[[ GIVEN RECORDS, beginning ]]

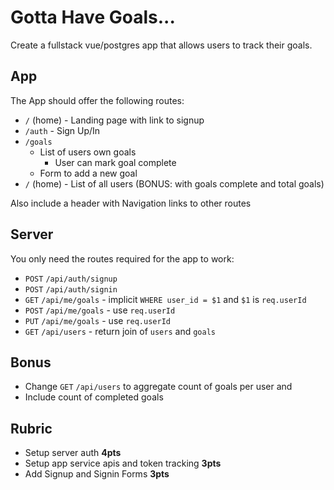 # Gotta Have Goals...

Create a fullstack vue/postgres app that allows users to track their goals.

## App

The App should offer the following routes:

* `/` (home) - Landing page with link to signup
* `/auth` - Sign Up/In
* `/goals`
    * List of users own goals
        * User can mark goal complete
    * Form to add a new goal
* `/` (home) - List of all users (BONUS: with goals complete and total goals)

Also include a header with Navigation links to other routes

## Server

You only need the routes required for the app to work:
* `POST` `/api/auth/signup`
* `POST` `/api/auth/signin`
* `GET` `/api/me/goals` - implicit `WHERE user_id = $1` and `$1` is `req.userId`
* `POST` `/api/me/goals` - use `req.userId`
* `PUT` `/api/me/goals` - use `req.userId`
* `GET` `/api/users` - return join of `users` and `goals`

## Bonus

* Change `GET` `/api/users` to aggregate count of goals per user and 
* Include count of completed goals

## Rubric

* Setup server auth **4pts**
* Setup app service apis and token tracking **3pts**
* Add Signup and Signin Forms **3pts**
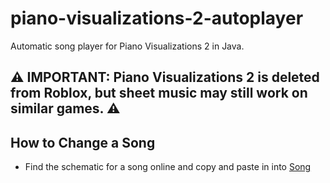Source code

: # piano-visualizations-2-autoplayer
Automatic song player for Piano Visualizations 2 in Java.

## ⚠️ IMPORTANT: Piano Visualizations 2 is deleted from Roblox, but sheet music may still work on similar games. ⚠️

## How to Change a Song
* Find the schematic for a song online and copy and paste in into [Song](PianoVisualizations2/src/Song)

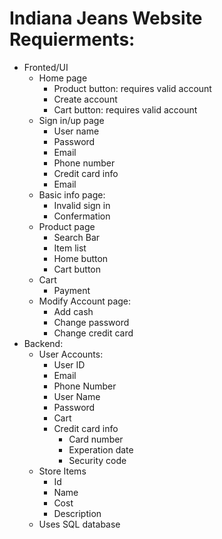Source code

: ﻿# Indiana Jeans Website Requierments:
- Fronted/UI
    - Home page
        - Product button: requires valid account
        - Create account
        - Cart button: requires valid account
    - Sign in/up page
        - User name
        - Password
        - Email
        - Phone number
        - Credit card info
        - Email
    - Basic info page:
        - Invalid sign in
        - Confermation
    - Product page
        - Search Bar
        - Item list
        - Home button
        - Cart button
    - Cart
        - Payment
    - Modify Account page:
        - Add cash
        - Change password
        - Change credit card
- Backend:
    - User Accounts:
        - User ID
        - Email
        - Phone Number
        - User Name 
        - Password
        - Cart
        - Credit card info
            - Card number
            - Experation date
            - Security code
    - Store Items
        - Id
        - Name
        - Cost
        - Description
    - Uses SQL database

[[ GIVEN RECORDS, end ]]
[[ GIVEN RECORDS, beginning ]]

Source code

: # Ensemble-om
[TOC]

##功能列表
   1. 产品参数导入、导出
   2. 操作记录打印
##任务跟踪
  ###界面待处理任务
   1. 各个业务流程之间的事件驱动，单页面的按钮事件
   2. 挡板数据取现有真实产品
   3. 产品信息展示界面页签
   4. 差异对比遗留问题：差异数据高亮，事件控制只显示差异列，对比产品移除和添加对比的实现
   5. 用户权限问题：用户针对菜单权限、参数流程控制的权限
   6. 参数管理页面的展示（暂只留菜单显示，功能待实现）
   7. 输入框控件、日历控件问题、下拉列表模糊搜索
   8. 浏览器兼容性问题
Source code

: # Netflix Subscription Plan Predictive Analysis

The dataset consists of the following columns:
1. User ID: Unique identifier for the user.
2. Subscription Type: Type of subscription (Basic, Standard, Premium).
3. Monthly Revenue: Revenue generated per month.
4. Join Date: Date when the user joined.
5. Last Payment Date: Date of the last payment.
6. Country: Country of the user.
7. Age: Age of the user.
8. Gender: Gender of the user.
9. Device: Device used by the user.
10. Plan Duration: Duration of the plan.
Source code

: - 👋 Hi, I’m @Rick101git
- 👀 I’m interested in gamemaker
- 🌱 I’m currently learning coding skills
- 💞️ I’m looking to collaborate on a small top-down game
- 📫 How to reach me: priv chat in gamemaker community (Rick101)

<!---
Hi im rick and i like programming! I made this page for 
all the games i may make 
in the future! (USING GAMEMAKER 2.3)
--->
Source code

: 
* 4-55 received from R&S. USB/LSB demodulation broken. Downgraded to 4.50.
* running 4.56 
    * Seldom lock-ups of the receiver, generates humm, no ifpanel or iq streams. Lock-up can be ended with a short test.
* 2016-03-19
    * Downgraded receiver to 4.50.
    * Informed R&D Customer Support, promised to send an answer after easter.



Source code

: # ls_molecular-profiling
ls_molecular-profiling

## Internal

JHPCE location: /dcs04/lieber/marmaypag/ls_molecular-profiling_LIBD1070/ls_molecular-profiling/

[[ GIVEN RECORDS, end ]]

**PROBLEM TO WORK ON**: Using the listing above, return word for word each line from the one that has "in the future! (USING GAMEMAKER 2.3)" through the one that has "a short test.", and no line outside that range.

**YOUR RESPONSE**:
in the future! (USING GAMEMAKER 2.3)
--->
Source code

: 
* 4-55 received from R&S. USB/LSB demodulation broken. Downgraded to 4.50.
* running 4.56 
    * Seldom lock-ups of the receiver, generates humm, no ifpanel or iq streams. Lock-up can be ended with a short test.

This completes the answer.